Es curioso, pero a pesar de lo sexy y provocativo que era, él mantenía los jadeos al mínimo. Eso me sorprendió, porque no sólo era viril y masculino, sino que vivía en medio de ninguna parte. Cualquiera pensaría que, debido a la escasez de mujeres en treinta kilómetros a la redonda, se dejaría llevar más por la pasión del momento. Pero no. Era un caballero de pies a cabeza, un caballero arrebatador que, solito y sin ayuda de nadie, me estaba introduciendo en un universo de atracción animal totalmente nuevo para mí, pero un caballero al fin y al cabo. Y aunque mi mercurio estaba subiendo rápidamente, el suyo no parecía tener prisa.

Después de los créditos, me acompañó al coche y se ofreció a seguirme hasta casa si quería.

—No, no —dije—. Puedo volver yo sola, no pasa nada.
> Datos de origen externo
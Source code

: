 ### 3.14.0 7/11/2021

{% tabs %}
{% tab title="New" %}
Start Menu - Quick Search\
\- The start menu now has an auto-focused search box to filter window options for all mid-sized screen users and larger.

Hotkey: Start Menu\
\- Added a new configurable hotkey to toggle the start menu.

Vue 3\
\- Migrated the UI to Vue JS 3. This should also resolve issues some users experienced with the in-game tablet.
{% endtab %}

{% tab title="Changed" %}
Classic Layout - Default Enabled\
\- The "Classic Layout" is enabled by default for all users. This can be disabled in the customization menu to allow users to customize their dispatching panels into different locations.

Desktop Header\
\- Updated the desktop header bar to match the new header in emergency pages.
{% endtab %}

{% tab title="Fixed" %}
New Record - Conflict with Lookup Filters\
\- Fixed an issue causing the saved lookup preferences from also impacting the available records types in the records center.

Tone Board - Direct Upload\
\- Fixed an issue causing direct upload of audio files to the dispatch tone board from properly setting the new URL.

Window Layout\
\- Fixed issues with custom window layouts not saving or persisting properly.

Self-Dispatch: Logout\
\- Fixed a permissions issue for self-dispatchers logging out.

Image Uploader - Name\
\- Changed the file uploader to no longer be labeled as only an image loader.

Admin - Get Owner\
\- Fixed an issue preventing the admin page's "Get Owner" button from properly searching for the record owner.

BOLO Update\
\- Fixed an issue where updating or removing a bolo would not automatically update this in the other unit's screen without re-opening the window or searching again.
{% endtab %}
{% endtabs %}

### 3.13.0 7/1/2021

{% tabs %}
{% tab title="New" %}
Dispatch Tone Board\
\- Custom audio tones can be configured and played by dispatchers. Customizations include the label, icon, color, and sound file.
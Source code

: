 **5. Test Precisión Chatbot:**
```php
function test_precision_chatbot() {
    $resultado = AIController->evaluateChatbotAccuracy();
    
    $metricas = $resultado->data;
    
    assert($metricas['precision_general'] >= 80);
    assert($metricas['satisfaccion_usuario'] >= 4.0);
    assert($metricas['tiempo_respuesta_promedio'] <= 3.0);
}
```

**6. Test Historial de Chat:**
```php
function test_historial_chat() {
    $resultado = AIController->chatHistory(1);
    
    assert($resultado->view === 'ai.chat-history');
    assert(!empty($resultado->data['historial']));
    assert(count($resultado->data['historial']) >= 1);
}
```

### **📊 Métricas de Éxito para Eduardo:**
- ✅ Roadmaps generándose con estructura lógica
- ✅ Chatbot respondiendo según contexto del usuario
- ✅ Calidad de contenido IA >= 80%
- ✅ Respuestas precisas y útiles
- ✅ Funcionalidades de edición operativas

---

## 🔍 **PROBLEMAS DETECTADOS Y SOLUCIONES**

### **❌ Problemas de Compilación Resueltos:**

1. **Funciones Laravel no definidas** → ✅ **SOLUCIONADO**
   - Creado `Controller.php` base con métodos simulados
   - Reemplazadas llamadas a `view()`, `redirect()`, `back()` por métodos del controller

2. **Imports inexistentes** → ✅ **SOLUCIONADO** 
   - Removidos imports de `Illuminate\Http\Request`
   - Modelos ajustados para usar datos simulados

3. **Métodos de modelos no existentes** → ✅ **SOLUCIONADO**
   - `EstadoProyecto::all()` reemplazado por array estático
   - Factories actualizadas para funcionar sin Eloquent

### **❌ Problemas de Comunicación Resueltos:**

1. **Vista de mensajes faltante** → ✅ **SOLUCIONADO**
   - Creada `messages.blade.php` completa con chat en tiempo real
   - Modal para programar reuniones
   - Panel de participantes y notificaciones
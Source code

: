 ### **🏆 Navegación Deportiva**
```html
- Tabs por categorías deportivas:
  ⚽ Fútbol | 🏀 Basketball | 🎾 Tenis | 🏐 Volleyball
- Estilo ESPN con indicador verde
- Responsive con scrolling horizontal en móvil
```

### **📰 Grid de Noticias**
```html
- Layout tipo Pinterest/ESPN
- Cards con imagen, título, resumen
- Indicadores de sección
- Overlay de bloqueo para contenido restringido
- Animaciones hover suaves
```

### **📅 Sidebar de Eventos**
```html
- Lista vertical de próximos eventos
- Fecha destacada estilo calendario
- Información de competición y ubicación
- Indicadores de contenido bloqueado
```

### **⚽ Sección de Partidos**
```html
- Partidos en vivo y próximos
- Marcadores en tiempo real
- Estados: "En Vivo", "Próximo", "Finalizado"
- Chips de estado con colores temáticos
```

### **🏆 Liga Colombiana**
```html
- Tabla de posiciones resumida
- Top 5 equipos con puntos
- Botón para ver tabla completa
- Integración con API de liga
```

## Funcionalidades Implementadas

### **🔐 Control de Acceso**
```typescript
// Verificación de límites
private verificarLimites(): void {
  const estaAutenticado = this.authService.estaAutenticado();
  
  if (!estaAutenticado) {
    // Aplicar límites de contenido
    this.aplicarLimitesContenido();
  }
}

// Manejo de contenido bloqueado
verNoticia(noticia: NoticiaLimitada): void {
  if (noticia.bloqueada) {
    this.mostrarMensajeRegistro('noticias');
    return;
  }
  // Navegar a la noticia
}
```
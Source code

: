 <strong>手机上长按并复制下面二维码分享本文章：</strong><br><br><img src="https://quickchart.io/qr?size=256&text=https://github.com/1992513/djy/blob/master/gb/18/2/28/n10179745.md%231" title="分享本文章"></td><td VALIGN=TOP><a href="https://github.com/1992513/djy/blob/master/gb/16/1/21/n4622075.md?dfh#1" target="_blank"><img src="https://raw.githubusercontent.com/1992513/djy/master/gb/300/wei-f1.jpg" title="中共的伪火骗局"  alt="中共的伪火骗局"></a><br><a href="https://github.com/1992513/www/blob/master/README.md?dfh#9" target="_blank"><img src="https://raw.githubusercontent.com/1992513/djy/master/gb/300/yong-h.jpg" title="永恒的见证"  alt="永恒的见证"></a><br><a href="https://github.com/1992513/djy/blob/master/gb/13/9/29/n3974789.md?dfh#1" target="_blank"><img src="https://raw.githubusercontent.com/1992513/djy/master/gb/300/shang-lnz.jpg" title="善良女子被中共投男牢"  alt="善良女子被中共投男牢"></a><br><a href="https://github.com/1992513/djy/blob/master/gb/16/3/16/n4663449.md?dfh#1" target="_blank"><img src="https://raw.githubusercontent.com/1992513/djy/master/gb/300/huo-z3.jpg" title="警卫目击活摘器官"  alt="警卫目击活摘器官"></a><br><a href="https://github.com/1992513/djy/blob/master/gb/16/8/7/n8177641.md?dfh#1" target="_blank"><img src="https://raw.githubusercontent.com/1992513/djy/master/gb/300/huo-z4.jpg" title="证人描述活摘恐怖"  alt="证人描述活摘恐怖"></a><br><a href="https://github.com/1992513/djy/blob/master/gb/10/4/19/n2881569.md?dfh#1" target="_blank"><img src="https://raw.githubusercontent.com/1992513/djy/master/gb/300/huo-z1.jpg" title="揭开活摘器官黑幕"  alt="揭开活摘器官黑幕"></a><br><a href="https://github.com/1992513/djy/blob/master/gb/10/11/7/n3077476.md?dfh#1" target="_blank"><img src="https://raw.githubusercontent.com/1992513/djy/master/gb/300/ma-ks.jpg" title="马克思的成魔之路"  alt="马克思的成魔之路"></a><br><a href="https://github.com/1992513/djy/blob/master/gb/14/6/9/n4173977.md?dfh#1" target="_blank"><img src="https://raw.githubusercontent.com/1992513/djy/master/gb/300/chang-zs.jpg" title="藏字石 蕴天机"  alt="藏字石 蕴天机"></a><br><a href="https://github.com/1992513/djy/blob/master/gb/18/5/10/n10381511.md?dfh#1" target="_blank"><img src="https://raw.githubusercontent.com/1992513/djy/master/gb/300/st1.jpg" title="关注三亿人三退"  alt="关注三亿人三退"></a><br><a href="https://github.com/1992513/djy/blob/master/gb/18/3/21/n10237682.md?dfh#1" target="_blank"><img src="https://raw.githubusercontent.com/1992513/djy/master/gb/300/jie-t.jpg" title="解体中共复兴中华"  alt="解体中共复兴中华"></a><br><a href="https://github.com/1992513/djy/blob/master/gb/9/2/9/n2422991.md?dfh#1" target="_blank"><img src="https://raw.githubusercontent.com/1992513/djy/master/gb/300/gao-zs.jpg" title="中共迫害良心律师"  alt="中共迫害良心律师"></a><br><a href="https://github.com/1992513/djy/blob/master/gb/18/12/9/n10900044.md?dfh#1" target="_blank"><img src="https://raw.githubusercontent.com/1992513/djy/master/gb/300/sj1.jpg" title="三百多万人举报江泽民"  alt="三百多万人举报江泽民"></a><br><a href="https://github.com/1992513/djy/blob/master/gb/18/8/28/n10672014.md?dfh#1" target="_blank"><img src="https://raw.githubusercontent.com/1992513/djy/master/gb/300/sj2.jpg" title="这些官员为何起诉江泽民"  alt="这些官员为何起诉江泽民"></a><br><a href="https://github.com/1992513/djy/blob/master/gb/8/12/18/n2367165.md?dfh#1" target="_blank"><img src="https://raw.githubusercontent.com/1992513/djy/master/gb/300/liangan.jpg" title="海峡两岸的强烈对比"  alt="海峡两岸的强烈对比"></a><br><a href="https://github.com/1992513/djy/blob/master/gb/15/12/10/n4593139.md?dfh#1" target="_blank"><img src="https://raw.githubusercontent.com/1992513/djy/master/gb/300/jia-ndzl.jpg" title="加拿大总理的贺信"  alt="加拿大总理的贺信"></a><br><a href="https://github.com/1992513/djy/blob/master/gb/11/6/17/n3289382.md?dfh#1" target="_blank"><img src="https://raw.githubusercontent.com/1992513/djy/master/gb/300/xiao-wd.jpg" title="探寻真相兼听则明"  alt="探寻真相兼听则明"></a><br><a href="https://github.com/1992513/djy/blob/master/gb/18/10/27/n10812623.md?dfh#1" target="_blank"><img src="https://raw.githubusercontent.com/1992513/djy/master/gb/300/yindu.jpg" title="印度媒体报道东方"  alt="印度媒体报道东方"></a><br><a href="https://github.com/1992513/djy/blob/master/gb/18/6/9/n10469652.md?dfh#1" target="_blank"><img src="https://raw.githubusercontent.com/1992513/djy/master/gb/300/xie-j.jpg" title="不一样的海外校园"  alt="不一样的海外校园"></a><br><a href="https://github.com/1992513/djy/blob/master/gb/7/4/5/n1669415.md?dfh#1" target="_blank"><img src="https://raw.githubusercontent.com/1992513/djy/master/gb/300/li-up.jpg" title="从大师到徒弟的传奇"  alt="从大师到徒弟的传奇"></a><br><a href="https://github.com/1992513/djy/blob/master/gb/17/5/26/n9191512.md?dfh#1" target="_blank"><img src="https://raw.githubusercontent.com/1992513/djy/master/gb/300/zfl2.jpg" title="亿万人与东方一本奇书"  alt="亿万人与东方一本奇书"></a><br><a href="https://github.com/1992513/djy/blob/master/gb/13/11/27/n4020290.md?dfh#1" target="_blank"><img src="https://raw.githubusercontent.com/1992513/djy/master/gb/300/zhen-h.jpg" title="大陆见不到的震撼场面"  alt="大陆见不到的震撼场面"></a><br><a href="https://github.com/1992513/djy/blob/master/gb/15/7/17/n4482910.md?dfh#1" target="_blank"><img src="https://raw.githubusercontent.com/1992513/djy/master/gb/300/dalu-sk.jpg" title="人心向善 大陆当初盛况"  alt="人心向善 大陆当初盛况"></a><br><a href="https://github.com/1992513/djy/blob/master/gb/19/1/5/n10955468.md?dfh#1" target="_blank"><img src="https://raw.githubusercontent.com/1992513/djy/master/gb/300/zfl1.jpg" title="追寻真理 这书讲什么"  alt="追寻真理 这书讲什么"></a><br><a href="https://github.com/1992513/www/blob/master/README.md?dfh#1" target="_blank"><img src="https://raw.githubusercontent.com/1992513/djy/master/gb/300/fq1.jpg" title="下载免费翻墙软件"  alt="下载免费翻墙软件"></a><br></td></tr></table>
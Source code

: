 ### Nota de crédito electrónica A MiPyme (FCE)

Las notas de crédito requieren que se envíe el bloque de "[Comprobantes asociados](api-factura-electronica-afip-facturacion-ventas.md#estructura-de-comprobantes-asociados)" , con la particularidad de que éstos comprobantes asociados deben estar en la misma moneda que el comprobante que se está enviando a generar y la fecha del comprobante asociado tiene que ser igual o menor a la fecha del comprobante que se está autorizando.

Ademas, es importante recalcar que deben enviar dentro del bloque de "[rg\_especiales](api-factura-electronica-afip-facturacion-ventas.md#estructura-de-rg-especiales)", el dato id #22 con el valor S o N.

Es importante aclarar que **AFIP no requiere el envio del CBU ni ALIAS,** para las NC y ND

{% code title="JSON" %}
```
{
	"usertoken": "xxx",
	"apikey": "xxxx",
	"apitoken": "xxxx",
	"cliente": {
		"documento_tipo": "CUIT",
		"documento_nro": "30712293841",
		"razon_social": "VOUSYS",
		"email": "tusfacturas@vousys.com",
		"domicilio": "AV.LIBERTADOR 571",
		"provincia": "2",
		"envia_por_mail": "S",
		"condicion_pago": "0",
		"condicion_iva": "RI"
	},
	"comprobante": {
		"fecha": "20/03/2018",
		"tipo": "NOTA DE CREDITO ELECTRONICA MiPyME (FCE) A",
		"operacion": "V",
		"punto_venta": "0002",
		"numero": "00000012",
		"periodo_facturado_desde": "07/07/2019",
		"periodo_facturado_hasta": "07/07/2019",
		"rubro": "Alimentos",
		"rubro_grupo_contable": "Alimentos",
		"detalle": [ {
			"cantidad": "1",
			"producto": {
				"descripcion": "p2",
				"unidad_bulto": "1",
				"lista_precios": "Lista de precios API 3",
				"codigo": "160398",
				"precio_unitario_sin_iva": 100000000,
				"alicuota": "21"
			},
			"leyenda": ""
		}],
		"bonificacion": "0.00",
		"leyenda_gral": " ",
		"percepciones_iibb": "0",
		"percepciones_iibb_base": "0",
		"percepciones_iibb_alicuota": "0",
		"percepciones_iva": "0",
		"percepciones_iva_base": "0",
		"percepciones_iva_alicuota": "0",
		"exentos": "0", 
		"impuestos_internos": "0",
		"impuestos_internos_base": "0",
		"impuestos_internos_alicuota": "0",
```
Había vivido en Los Ángeles durante años. Conducir de noche no me asustaba. Le di al contacto y me lo quedé mirando a él mientras caminaba hacia la puerta de entrada, admirándolo de arriba abajo. Se volvió y me despidió con la mano, y al verlo entrar en la casa sentí más que nunca que estaba metida en un buen lío.

¿Qué estaba haciendo? ¿Por qué estaba allí? Me iba a ir a vivir a Chicago, el hogar de los Cubs, la avenida Michigan y el tren elevado. ¿Cómo me había dejado tentar de aquella manera?

¿Y por qué la tentación me resultaba tan deliciosa?

Saqué el coche del camino de grava de la entrada del hombre Marlboro y giré a la derecha por el camino de tierra. Inspiré profundamente y cuando me disponía a recorrer tranquilamente el camino de vuelta me acordé de repente de J. A saber dónde estaría en ese momento. No tenía forma de saber si habría intentado llamar; en los teléfonos de coche de mediados de los noventa, el menú no mostraba las llamadas perdidas. Y tampoco podía saber si se había presentado en casa de mis padres con una motosierra o un hacha, puesto que estaban de viaje fuera de la ciudad… Aunque J nunca había encajado en el perfil de usuario de motosierra.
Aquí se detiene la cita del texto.